*** Begin section ***

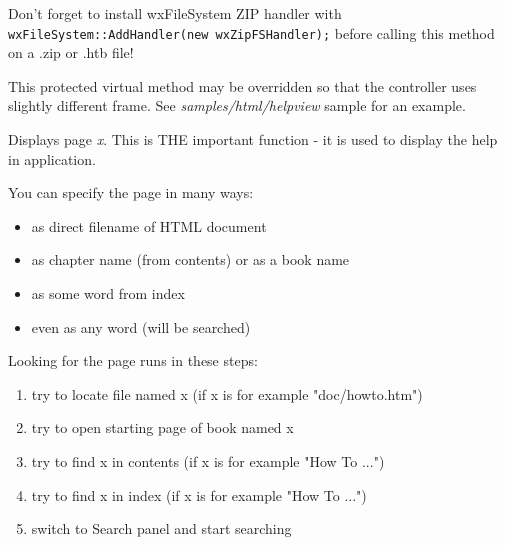 


Don't forget to install wxFileSystem ZIP handler with
{\tt wxFileSystem::AddHandler(new wxZipFSHandler);} before calling this method
on a .zip or .htb file!

\label{wxhtmlhelpcontrollercreatehelpframe}


This protected virtual method may be overridden so that the controller
uses slightly different frame. See {\it samples/html/helpview} sample for
an example.

\label{wxhtmlhelpcontrollerdisplay}


Displays page {\it x}. This is THE important function - it is used to display
the help in application.

You can specify the page in many ways:

\begin{itemize}\itemsep=0pt
\item as direct filename of HTML document
\item as chapter name (from contents) or as a book name
\item as some word from index
\item even as any word (will be searched)
\end{itemize}

Looking for the page runs in these steps:

\begin{enumerate}\itemsep=0pt
\item try to locate file named x (if x is for example "doc/howto.htm")
\item try to open starting page of book named x
\item try to find x in contents (if x is for example "How To ...")
\item try to find x in index (if x is for example "How To ...")
\item switch to Search panel and start searching
\end{enumerate}

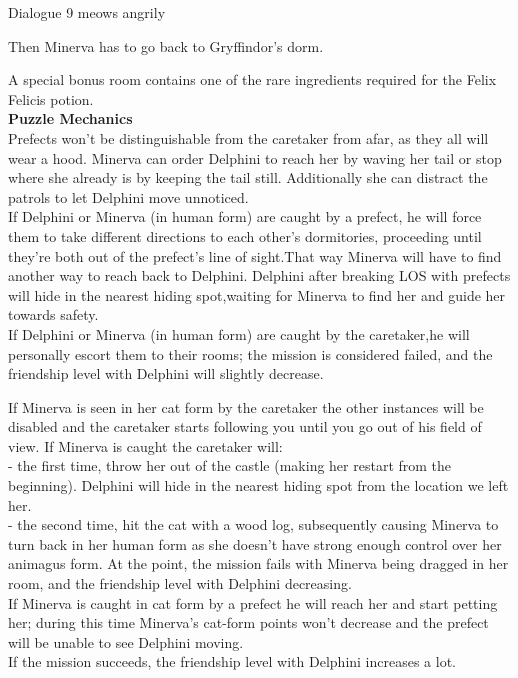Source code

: \begin{dialogue}{Dialogue 9} 
	\*meows angrily\*
\end{dialogue} 

\pagebreak

Then Minerva has to go back to Gryffindor's dorm.

A special bonus room contains one of the rare ingredients required for the Felix Felicis potion.\\

\textbf{Puzzle Mechanics} \\

Prefects won't be distinguishable from the caretaker from afar, as they all will wear a hood. Minerva can order Delphini to reach her by waving her tail or stop where she already is by keeping the tail still. Additionally she can distract the patrols to let Delphini move unnoticed. \\

If Delphini or Minerva (in human form) are caught by a prefect, he will force them to take different directions to each other's dormitories, proceeding until they're both out of the prefect's line of sight.That way Minerva will have to find another way to reach back to Delphini. Delphini after breaking LOS with prefects will hide in the nearest hiding spot,waiting for Minerva to find her and guide her towards safety.\\

If Delphini or Minerva (in human form) are caught by the caretaker,he will personally escort them to their rooms; the mission is considered failed, and the friendship level with Delphini will slightly decrease.\\


If Minerva is seen in her cat form by the caretaker the other instances will be disabled and the caretaker starts following you until you go out of his field of view.
If Minerva is caught the caretaker will: \\

- the first time, throw her out of the castle (making her restart from the beginning). Delphini will hide in the nearest hiding spot from the location we left her.\\
- the second time, hit the cat with a wood log, subsequently causing Minerva to turn back in her human form as she doesn't have strong enough control over her animagus form. At the point, the mission fails with Minerva being dragged in her room, and the friendship level with Delphini decreasing.\\

If Minerva is caught in cat form by a prefect he will reach her and start petting her; during this time Minerva's cat-form points won't decrease and the prefect will be unable to see Delphini moving.\\

If the mission succeeds, the friendship level with Delphini increases a lot.
\pagebreak


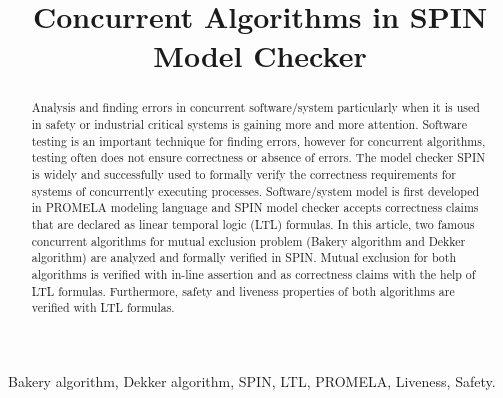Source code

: \documentclass[conference]{IEEEtran}
\begin{document}
\title{Concurrent Algorithms in SPIN Model Checker}

\author{ 
}

\maketitle

\begin{abstract}
Analysis and finding errors in concurrent software/system particularly when it is used in safety or industrial critical systems is gaining more 
and more attention. Software testing is an important technique for finding errors, however for concurrent algorithms, testing often does not ensure 
correctness or absence of errors. The model checker SPIN is widely and successfully used to formally verify the correctness requirements for systems
of concurrently executing processes. Software/system model is first developed in PROMELA modeling language and SPIN model checker accepts correctness
claims that are declared as linear temporal logic (LTL) formulas. In this article, two famous concurrent algorithms for mutual exclusion problem 
(Bakery algorithm and Dekker algorithm) are analyzed and formally verified in SPIN. Mutual exclusion for both algorithms is verified with in-line
assertion and as correctness claims with the help of LTL formulas. Furthermore, safety and liveness properties of both algorithms are verified 
with LTL formulas.
\end{abstract}

\begin{IEEEkeywords}
Bakery algorithm, Dekker algorithm, SPIN, LTL, PROMELA, Liveness, Safety.
\end{IEEEkeywords}
\IEEEpeerreviewmaketitle
\end{document}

*** End section ***

■ WHAT IS EXPECTED
From the first line to the last, write out the data exactly, omitting any pictures.

■ TASK RESPONSE
Don't forget to install wxFileSystem ZIP handler with
{\tt wxFileSystem::AddHandler(new wxZipFSHandler);} before calling this method
on a .zip or .htb file!

\label{wxhtmlhelpcontrollercreatehelpframe}


This protected virtual method may be overridden so that the controller
uses slightly different frame. See {\it samples/html/helpview} sample for
an example.

\label{wxhtmlhelpcontrollerdisplay}


Displays page {\it x}. This is THE important function - it is used to display
the help in application.

You can specify the page in many ways:

\begin{itemize}\itemsep=0pt
\item as direct filename of HTML document
\item as chapter name (from contents) or as a book name
\item as some word from index
\item even as any word (will be searched)
\end{itemize}

Looking for the page runs in these steps:

\begin{enumerate}\itemsep=0pt
\item try to locate file named x (if x is for example "doc/howto.htm")
\item try to open starting page of book named x
\item try to find x in contents (if x is for example "How To ...")
\item try to find x in index (if x is for example "How To ...")
\item switch to Search panel and start searching
\end{enumerate}

Source code

: \begin{dialogue}{Dialogue 9} 
	\*meows angrily\*
\end{dialogue} 

\pagebreak

Then Minerva has to go back to Gryffindor's dorm.

A special bonus room contains one of the rare ingredients required for the Felix Felicis potion.\\

\textbf{Puzzle Mechanics} \\

Prefects won't be distinguishable from the caretaker from afar, as they all will wear a hood. Minerva can order Delphini to reach her by waving her tail or stop where she already is by keeping the tail still. Additionally she can distract the patrols to let Delphini move unnoticed. \\

If Delphini or Minerva (in human form) are caught by a prefect, he will force them to take different directions to each other's dormitories, proceeding until they're both out of the prefect's line of sight.That way Minerva will have to find another way to reach back to Delphini. Delphini after breaking LOS with prefects will hide in the nearest hiding spot,waiting for Minerva to find her and guide her towards safety.\\

If Delphini or Minerva (in human form) are caught by the caretaker,he will personally escort them to their rooms; the mission is considered failed, and the friendship level with Delphini will slightly decrease.\\


If Minerva is seen in her cat form by the caretaker the other instances will be disabled and the caretaker starts following you until you go out of his field of view.
If Minerva is caught the caretaker will: \\

- the first time, throw her out of the castle (making her restart from the beginning). Delphini will hide in the nearest hiding spot from the location we left her.\\
- the second time, hit the cat with a wood log, subsequently causing Minerva to turn back in her human form as she doesn't have strong enough control over her animagus form. At the point, the mission fails with Minerva being dragged in her room, and the friendship level with Delphini decreasing.\\

If Minerva is caught in cat form by a prefect he will reach her and start petting her; during this time Minerva's cat-form points won't decrease and the prefect will be unable to see Delphini moving.\\

If the mission succeeds, the friendship level with Delphini increases a lot.
\pagebreak


Source code

: \documentclass[conference]{IEEEtran}
\begin{document}
\title{Concurrent Algorithms in SPIN Model Checker}

\author{ 
}

\maketitle

\begin{abstract}
Analysis and finding errors in concurrent software/system particularly when it is used in safety or industrial critical systems is gaining more 
and more attention. Software testing is an important technique for finding errors, however for concurrent algorithms, testing often does not ensure 
correctness or absence of errors. The model checker SPIN is widely and successfully used to formally verify the correctness requirements for systems
of concurrently executing processes. Software/system model is first developed in PROMELA modeling language and SPIN model checker accepts correctness
claims that are declared as linear temporal logic (LTL) formulas. In this article, two famous concurrent algorithms for mutual exclusion problem 
(Bakery algorithm and Dekker algorithm) are analyzed and formally verified in SPIN. Mutual exclusion for both algorithms is verified with in-line
assertion and as correctness claims with the help of LTL formulas. Furthermore, safety and liveness properties of both algorithms are verified 
with LTL formulas.
\end{abstract}

\begin{IEEEkeywords}
Bakery algorithm, Dekker algorithm, SPIN, LTL, PROMELA, Liveness, Safety.
\end{IEEEkeywords}
\IEEEpeerreviewmaketitle
\end{document}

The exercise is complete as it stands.